The CAP Theorem and MongoDB: Navigating Trade-offs in Distributed Databases
Table of contents
In the world of distributed databases, the CAP theorem, also known as Brewer's theorem, provides a foundational framework for understanding the trade-offs between different system characteristics. Before diving into CAP Theorem we need some knowledge about distributed system. Let's talk about that first.
What is Distributed System?
A distributed system is a collection of independent computers that appear to the users of the system as a single coherent system. These systems are designed to share resources and coordinate their actions by passing messages. Distributed systems are ubiquitous in modern computing, powering everything from large-scale web applications to cloud services and IoT networks.
Key Characteristics of Distributed Systems
Scalability: Distributed systems are designed to handle increasing loads by adding more resources (e.g., servers, storage) to the system. This can be achieved through horizontal scaling (adding more machines) or vertical scaling (upgrading existing machines).
Fault Tolerance: Distributed systems are designed to continue functioning even if some components fail. This is achieved through redundancy, replication, and failover mechanisms.
Concurrency: Distributed systems often need to handle multiple tasks simultaneously. Concurrency control mechanisms ensure that these tasks do not interfere with each other, maintaining data consistency and integrity.

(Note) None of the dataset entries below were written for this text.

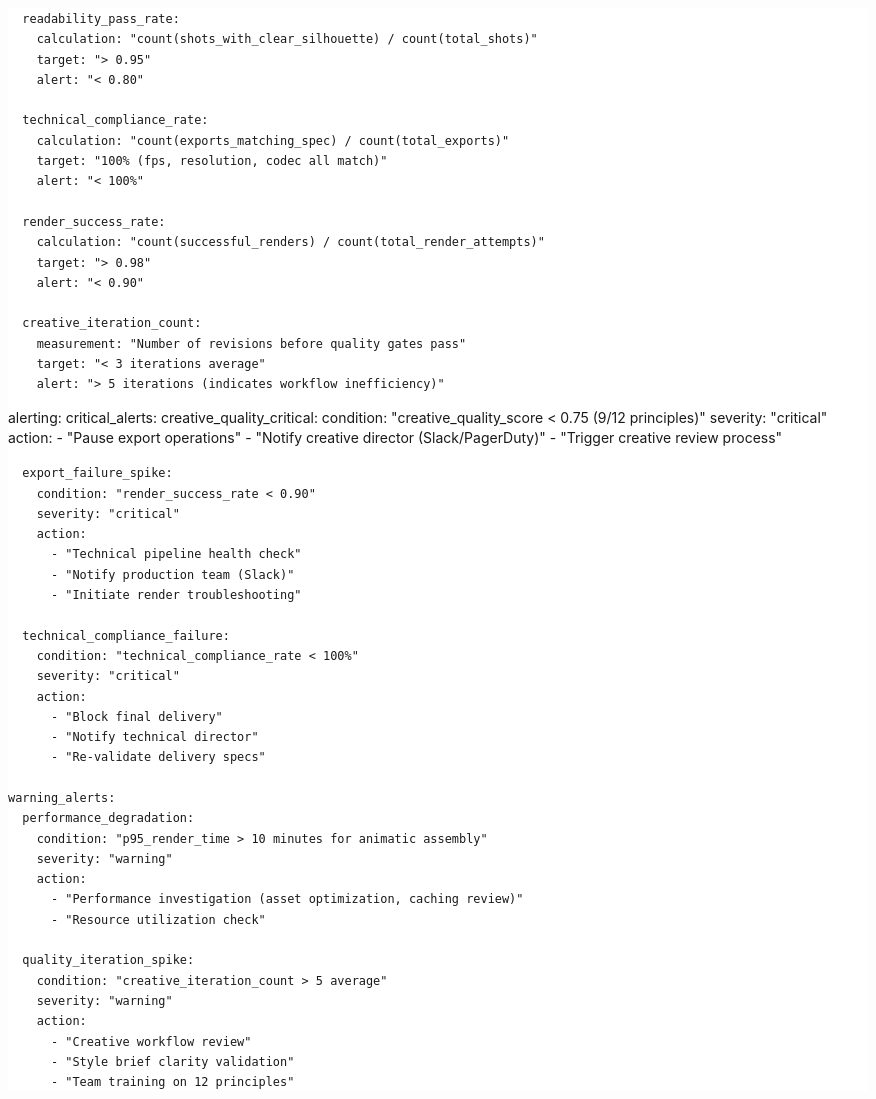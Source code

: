       readability_pass_rate:
        calculation: "count(shots_with_clear_silhouette) / count(total_shots)"
        target: "> 0.95"
        alert: "< 0.80"

      technical_compliance_rate:
        calculation: "count(exports_matching_spec) / count(total_exports)"
        target: "100% (fps, resolution, codec all match)"
        alert: "< 100%"

      render_success_rate:
        calculation: "count(successful_renders) / count(total_render_attempts)"
        target: "> 0.98"
        alert: "< 0.90"

      creative_iteration_count:
        measurement: "Number of revisions before quality gates pass"
        target: "< 3 iterations average"
        alert: "> 5 iterations (indicates workflow inefficiency)"

  alerting:
    critical_alerts:
      creative_quality_critical:
        condition: "creative_quality_score < 0.75 (9/12 principles)"
        severity: "critical"
        action:
          - "Pause export operations"
          - "Notify creative director (Slack/PagerDuty)"
          - "Trigger creative review process"

      export_failure_spike:
        condition: "render_success_rate < 0.90"
        severity: "critical"
        action:
          - "Technical pipeline health check"
          - "Notify production team (Slack)"
          - "Initiate render troubleshooting"

      technical_compliance_failure:
        condition: "technical_compliance_rate < 100%"
        severity: "critical"
        action:
          - "Block final delivery"
          - "Notify technical director"
          - "Re-validate delivery specs"

    warning_alerts:
      performance_degradation:
        condition: "p95_render_time > 10 minutes for animatic assembly"
        severity: "warning"
        action:
          - "Performance investigation (asset optimization, caching review)"
          - "Resource utilization check"

      quality_iteration_spike:
        condition: "creative_iteration_count > 5 average"
        severity: "warning"
        action:
          - "Creative workflow review"
          - "Style brief clarity validation"
          - "Team training on 12 principles"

Transparency: Users and applications should interact with the distributed system as if it were a single, coherent system. This transparency hides the complexity of the underlying distributed architecture.
Heterogeneity: Distributed systems often consist of diverse hardware and software components. The system must be able to integrate and manage these heterogeneous elements seamlessly.
Challenges in Distributed Systems
Network Latency: Communication between nodes in a distributed system can introduce delays, which can affect performance and consistency.
Partial Failures: Unlike centralized systems, distributed systems can experience partial failures where some components fail while others continue to operate. Handling these failures gracefully is a significant challenge.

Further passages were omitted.